Her most famous novel is Wise Blood
(1952) and she published two well-known collections of short stories A Good Man is
Hard to Find and Everything That Rises Must Converge (1965).
In the short story of the same name,
Everything
That Rises Must Converge, there is an older white woman who is proud
to be of rich background even though her family is no longer rich since their
lost their plantations. She still proudly recalls her ancestors, slavers, and
thinks of blacks as inferior. When the doctor advices her to lose some weight
and she has to attend courses, she refuses to go by bus alone as she does not
want to ride unsegregated bus. The son finished college but did not find work
and mother still feeds him. According to
the mother, the modern world is a mess. The son does not feel dominated by his
mother and wants to teach her a lesson about modern world.
Upon getting into a bus, the son
waits for some black person to come and sits right next to him. He enjoys
watching his mother to go angry about it but when he tries to stir a
conversation with him, the black man takes it as annoyance. Then a black woman
and a child get into the bus. The mother does not mind black children because
for her all children are cute but the black woman does not like the idea of her
child sitting next to a white woman – racism from the other side. In addition,
the black woman wears the same expensive hat at the mother! When getting off
the bus, the mother wants to give a black child a penny but the black woman
refuses it angrily. The son is happy that the mother learned her lesson but
because her blood pressure rose thanks to the incident, she collapses and dies.
The son enters the world of guild and sorrow.
EUDORA WELTY (1909-2001) /judora/ was writing
after the war but her work is still modernist which makes her a representative of modernism in Southern
fiction. She is often using a stream of consciousness, she was influenced
by Greek mythology and as T. S. Eliot she was blending old legends to
contemporary narratives. She won a Pulitzer Prize for her novel The Optimist's
Daughter (1972).
WALKER PERCY (1916-1990) was influenced
existentialism of Sartre and Camus and introduced into Southern fiction two
terms: Rotation
= new unexpected experience that break stereotype of life; repetition = repeated event of
everyday's life that results in alienation. His characters, as in his novel The Moviegoer
(1961), are often mentally handicapped or disabled who, however, paradoxically
view the world more clearly.
ELIZABETH SPENCER (*1921) wrote psychological realism
influenced by Henry James. She concentrated on difference between Italian and
American mentality and her works are feminist orientated, picturing woman
experience of growing up and becoming independent on men. Novel The Light in
the Piazza (1960).
RICHARD FORD (*1944) a contemporary writer who
was influenced by Hemingway and he is known for two novels: The
Sportswriter (1986) follows a life of an unsuccessful novelist who
became writing a sports column for the local newspaper and experiences personal
crisis like the death of his son; and its sequel Independence Day (1995) for
which he got a Pulitzer Prize.
CORMAC McCARTHY (*1933) is a contemporary representative of American western but not traditional
one we are used to from the exploring the frontier.
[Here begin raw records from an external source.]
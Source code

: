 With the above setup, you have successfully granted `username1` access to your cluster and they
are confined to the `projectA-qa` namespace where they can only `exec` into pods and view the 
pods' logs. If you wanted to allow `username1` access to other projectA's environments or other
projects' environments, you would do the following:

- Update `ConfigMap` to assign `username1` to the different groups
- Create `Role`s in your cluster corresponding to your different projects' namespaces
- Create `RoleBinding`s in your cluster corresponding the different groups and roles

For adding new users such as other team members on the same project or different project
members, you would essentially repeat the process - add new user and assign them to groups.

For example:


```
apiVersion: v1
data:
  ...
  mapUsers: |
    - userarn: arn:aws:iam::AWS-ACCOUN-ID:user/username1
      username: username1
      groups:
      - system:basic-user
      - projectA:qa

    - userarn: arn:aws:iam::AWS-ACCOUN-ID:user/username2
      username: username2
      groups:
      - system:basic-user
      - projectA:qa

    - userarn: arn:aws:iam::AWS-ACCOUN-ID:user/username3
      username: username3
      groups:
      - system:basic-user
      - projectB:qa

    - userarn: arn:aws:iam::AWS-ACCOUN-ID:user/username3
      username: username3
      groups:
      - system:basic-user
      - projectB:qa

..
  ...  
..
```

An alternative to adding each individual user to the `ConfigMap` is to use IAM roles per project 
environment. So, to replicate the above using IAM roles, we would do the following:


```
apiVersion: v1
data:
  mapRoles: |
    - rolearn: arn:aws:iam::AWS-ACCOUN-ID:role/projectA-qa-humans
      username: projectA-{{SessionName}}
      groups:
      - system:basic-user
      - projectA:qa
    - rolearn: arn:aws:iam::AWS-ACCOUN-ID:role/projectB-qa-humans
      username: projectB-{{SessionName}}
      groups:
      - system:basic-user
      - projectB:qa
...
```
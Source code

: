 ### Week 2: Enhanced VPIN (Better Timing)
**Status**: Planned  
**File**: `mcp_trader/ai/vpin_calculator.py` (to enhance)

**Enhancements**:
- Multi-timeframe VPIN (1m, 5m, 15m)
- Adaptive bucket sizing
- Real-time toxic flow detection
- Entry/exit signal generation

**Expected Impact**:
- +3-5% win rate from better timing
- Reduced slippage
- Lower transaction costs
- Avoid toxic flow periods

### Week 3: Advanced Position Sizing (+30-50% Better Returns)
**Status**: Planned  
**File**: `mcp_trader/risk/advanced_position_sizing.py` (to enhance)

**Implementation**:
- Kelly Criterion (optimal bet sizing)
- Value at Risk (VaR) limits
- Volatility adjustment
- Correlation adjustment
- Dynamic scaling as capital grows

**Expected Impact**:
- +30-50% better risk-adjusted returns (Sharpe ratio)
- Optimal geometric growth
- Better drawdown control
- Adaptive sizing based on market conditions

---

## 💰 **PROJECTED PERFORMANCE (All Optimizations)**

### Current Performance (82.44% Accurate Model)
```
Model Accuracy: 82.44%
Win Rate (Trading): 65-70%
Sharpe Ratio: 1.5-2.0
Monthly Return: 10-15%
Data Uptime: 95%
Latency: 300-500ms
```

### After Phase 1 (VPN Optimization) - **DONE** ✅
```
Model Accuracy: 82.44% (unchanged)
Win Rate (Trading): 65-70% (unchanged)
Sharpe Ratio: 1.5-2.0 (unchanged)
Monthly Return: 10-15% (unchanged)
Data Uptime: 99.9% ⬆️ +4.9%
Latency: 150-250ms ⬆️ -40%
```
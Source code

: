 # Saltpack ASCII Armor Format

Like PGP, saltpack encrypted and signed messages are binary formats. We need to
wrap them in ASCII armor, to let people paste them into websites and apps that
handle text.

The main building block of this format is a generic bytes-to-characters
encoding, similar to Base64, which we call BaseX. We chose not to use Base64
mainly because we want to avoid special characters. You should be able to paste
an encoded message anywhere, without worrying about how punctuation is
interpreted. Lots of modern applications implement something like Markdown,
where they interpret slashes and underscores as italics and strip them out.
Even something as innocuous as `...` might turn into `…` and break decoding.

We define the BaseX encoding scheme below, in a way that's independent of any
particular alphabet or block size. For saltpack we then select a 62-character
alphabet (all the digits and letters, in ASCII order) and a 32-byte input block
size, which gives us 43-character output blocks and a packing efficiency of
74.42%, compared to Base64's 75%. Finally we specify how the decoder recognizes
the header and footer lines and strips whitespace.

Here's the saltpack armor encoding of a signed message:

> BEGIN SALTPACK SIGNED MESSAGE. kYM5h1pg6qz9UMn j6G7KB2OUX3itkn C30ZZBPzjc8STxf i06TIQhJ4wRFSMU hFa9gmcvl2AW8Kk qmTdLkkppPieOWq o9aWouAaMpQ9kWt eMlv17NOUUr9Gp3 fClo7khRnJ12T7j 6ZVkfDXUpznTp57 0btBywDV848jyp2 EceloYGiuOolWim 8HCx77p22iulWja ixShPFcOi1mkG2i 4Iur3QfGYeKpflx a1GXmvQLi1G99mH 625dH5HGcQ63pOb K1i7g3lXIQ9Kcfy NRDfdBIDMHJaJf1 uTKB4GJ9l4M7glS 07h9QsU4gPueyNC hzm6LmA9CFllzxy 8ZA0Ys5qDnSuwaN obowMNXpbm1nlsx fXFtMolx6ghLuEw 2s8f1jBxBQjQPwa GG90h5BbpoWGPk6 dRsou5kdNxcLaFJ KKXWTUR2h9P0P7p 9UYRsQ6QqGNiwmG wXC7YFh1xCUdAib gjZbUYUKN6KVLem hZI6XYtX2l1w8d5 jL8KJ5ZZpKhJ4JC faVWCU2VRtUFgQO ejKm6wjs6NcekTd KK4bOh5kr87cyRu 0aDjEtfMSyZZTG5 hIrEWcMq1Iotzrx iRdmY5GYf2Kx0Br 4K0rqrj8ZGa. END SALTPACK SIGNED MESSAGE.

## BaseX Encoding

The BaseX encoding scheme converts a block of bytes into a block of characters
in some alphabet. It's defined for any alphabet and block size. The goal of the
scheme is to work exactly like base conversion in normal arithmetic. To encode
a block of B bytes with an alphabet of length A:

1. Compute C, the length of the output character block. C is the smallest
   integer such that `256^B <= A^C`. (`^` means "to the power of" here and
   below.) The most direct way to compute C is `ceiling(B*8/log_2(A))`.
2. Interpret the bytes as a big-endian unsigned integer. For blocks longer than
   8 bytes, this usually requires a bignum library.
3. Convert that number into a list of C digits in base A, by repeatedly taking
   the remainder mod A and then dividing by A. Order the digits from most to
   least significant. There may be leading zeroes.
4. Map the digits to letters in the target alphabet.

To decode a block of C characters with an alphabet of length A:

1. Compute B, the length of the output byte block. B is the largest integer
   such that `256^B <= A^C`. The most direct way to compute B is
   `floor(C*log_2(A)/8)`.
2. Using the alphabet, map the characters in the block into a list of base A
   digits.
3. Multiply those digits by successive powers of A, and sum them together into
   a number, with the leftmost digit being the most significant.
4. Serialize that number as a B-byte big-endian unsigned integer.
Instead, he is using
postmodernist technique of blending times and genres and he is mixing western
with southern gothic and post apocalyptic writing.
In his novel The Orchard Keeper (1965) he
transforms the rural south into the realm of myth, yet his rustic characters
evoke little of the heroism of Irish heroes, though preserve their tragedy. The
novel tells a story of a woodsman who lives at peace with the nature in a small
cabin near orchard. For years he has been tending the corpse of an unknown
stranger who mysteriously turned up. The woodsman also tried to teach his
knowledge about the forest to a young boy whose father, a petty criminal, has
been murdered. Unaware that his uncle has been guarding the corpse, the boy
thinks his father was a hero. Ironically, the boy then considers a hero a man
who killed his father.
Child of God (1973) is his most extreme novel, a meditation
on the lost soul, featuring a murdered and necrophile who was expelled from the
human society and ended up living in underground caves which he decorates with
trophies of killed animals and human victims.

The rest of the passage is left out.